Your instructions:
Among the entries below, find every line that has "brother" and pull it out.

• • • •

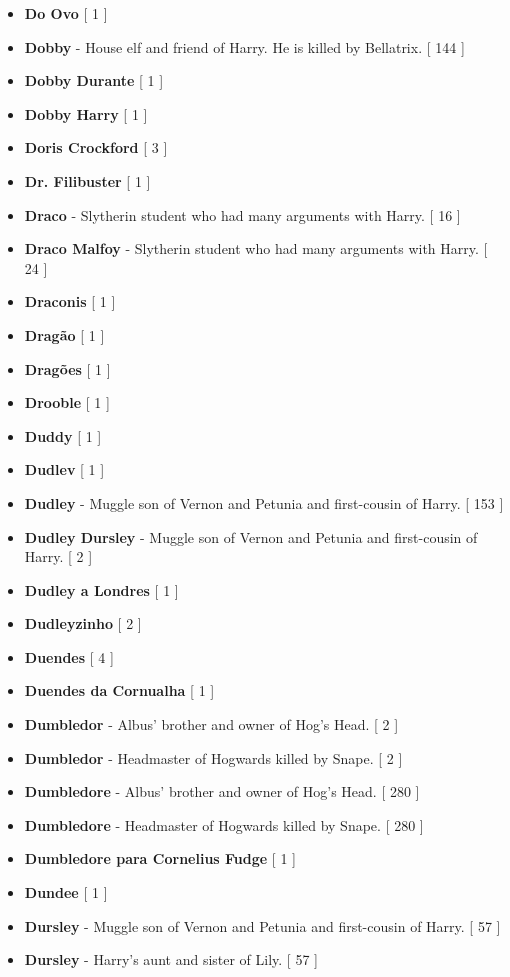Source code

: \documentclass[a4paper]{article}
\begin{document}
{\begin{itemize}
	\item \textbf{Do Ovo} [ 1 ]
	\item \textbf{Dobby} - House elf and friend of Harry. He is killed by Bellatrix. [ 144 ]
	\item \textbf{Dobby Durante} [ 1 ]
	\item \textbf{Dobby Harry} [ 1 ]
	\item \textbf{Doris Crockford} [ 3 ]
	\item \textbf{Dr. Filibuster} [ 1 ]
	\item \textbf{Draco} - Slytherin student who had many arguments with Harry. [ 16 ]
	\item \textbf{Draco Malfoy} - Slytherin student who had many arguments with Harry. [ 24 ]
	\item \textbf{Draconis} [ 1 ]
	\item \textbf{Dragão} [ 1 ]
	\item \textbf{Dragões} [ 1 ]
	\item \textbf{Drooble} [ 1 ]
	\item \textbf{Duddy} [ 1 ]
	\item \textbf{Dudlev} [ 1 ]
	\item \textbf{Dudley} - Muggle son of Vernon and Petunia and first-cousin of Harry. [ 153 ]
	\item \textbf{Dudley Dursley} - Muggle son of Vernon and Petunia and first-cousin of Harry. [ 2 ]
	\item \textbf{Dudley a Londres} [ 1 ]
	\item \textbf{Dudleyzinho} [ 2 ]
	\item \textbf{Duendes} [ 4 ]
	\item \textbf{Duendes da Cornualha} [ 1 ]
	\item \textbf{Dumbledor} - Albus' brother and owner of Hog's Head. [ 2 ]
	\item \textbf{Dumbledor} - Headmaster of Hogwards killed by Snape. [ 2 ]
	\item \textbf{Dumbledore} - Albus' brother and owner of Hog's Head. [ 280 ]
	\item \textbf{Dumbledore} - Headmaster of Hogwards killed by Snape. [ 280 ]
	\item \textbf{Dumbledore para Cornelius Fudge} [ 1 ]
	\item \textbf{Dundee} [ 1 ]
	\item \textbf{Dursley} - Muggle son of Vernon and Petunia and first-cousin of Harry. [ 57 ]
	\item \textbf{Dursley} - Harry's aunt and sister of Lily. [ 57 ]

\end{itemize}}
\end{document}
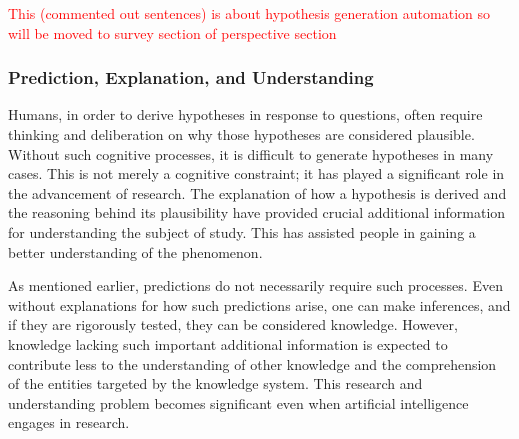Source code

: \documentclass{book}
\begin{document}

\textcolor{red}{This (commented out sentences) is about hypothesis generation automation so will be moved to survey section of perspective section}

\subsubsection{Prediction, Explanation, and Understanding}
Humans, in order to derive hypotheses in response to questions, often require thinking and deliberation on why those hypotheses are considered plausible. Without such cognitive processes, it is difficult to generate hypotheses in many cases. This is not merely a cognitive constraint; it has played a significant role in the advancement of research. The explanation of how a hypothesis is derived and the reasoning behind its plausibility have provided crucial additional information for understanding the subject of study. This has assisted people in gaining a better understanding of the phenomenon.

As mentioned earlier, predictions do not necessarily require such processes. Even without explanations for how such predictions arise, one can make inferences, and if they are rigorously tested, they can be considered knowledge. However, knowledge lacking such important additional information is expected to contribute less to the understanding of other knowledge and the comprehension of the entities targeted by the knowledge system. This research and understanding problem becomes significant even when artificial intelligence engages in research.
\end{document}
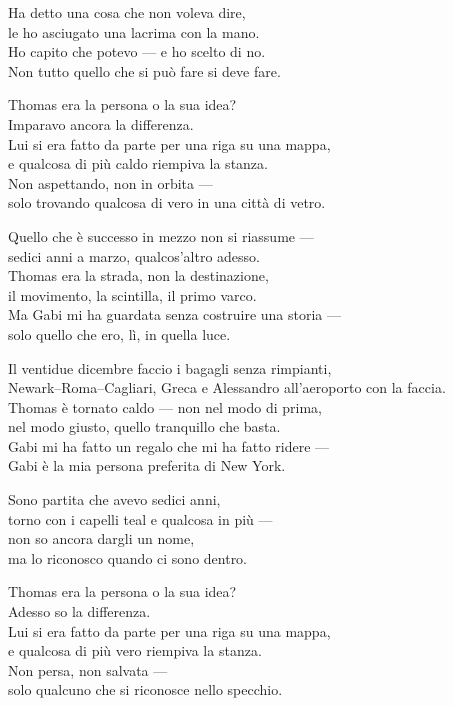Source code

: \begin{lyrics}
Ha detto una cosa che non voleva dire,\\
le ho asciugato una lacrima con la mano.\\
Ho capito che potevo — e ho scelto di no.\\
Non tutto quello che si può fare si deve fare.

Thomas era la persona o la sua idea?\\
Imparavo ancora la differenza.\\
Lui si era fatto da parte per una riga su una mappa,\\
e qualcosa di più caldo riempiva la stanza.\\
Non aspettando, non in orbita —\\
solo trovando qualcosa di vero in una città di vetro.

Quello che è successo in mezzo non si riassume —\\
sedici anni a marzo, qualcos'altro adesso.\\
Thomas era la strada, non la destinazione,\\
il movimento, la scintilla, il primo varco.\\
Ma Gabi mi ha guardata senza costruire una storia —\\
solo quello che ero, lì, in quella luce.

Il ventidue dicembre faccio i bagagli senza rimpianti,\\
Newark–Roma–Cagliari, Greca e Alessandro all'aeroporto con la faccia.\\
Thomas è tornato caldo — non nel modo di prima,\\
nel modo giusto, quello tranquillo che basta.\\
Gabi mi ha fatto un regalo che mi ha fatto ridere —\\
Gabi è la mia persona preferita di New York.

Sono partita che avevo sedici anni,\\
torno con i capelli teal e qualcosa in più —\\
non so ancora dargli un nome,\\
ma lo riconosco quando ci sono dentro.

Thomas era la persona o la sua idea?\\
Adesso so la differenza.\\
Lui si era fatto da parte per una riga su una mappa,\\
e qualcosa di più vero riempiva la stanza.\\
Non persa, non salvata —\\
solo qualcuno che si riconosce nello specchio.


\end{lyrics}
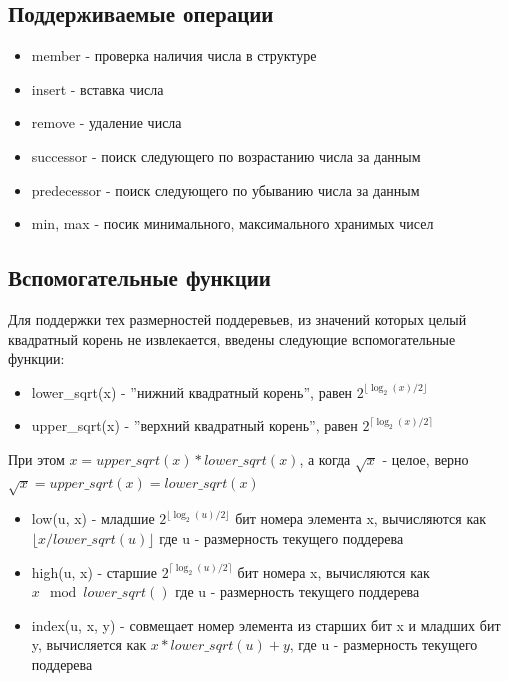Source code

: \documentclass{article}
\begin{document}
\subsection{Поддерживаемые операции}
\begin{itemize}
    \item member - проверка наличия числа в структуре
    \item insert - вставка числа
    \item remove - удаление числа
    \item successor - поиск следующего по возрастанию числа за данным
    \item predecessor - поиск следующего по убыванию числа за данным
    \item min, max - посик минимального, максимального хранимых чисел 
\end{itemize}
\subsection{Вспомогательные функции}
Для поддержки тех размерностей поддеревьев, из значений которых целый квадратный корень не извлекается, введены следующие вспомогательные функции:
\begin{itemize}
    \item lower\_sqrt(x) - ''нижний квадратный корень'', равен $2^{\lfloor\log_{2}(x)/2\rfloor}$
    \item upper\_sqrt(x) - ''верхний квадратный корень'', равен $2^{\lceil\log_{2}(x)/2\rceil}$
\end{itemize}
При этом $x = upper\_sqrt(x) * lower\_sqrt(x)$, а когда $\sqrt{x}$ - целое, верно $\sqrt{x} = upper\_sqrt(x) = lower\_sqrt(x)$
\begin{itemize}
    \item low(u, x) - младшие $2^{\lfloor\log_{2}(u)/2\rfloor}$ бит номера элемента x, вычисляются как $\lfloor{x/lower\_sqrt(u)}\rfloor$ где u - размерность текущего поддерева
    \item high(u, x) - старшие $2^{\lceil\log_{2}(u)/2\rceil}$ бит номера x, вычисляются как $x\mod{lower\_sqrt()}$  где u - размерность текущего поддерева
    \item index(u, x, y) - совмещает номер элемента из старших бит x и младших бит y, вычисляется как $x*lower\_sqrt(u) + y$, где u - размерность текущего поддерева
    
\end{itemize}
\end{document}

• • • •

Solution to this exercise:
	\item \textbf{Dumbledor} - Albus' brother and owner of Hog's Head. [ 2 ]
	\item \textbf{Dumbledore} - Albus' brother and owner of Hog's Head. [ 280 ]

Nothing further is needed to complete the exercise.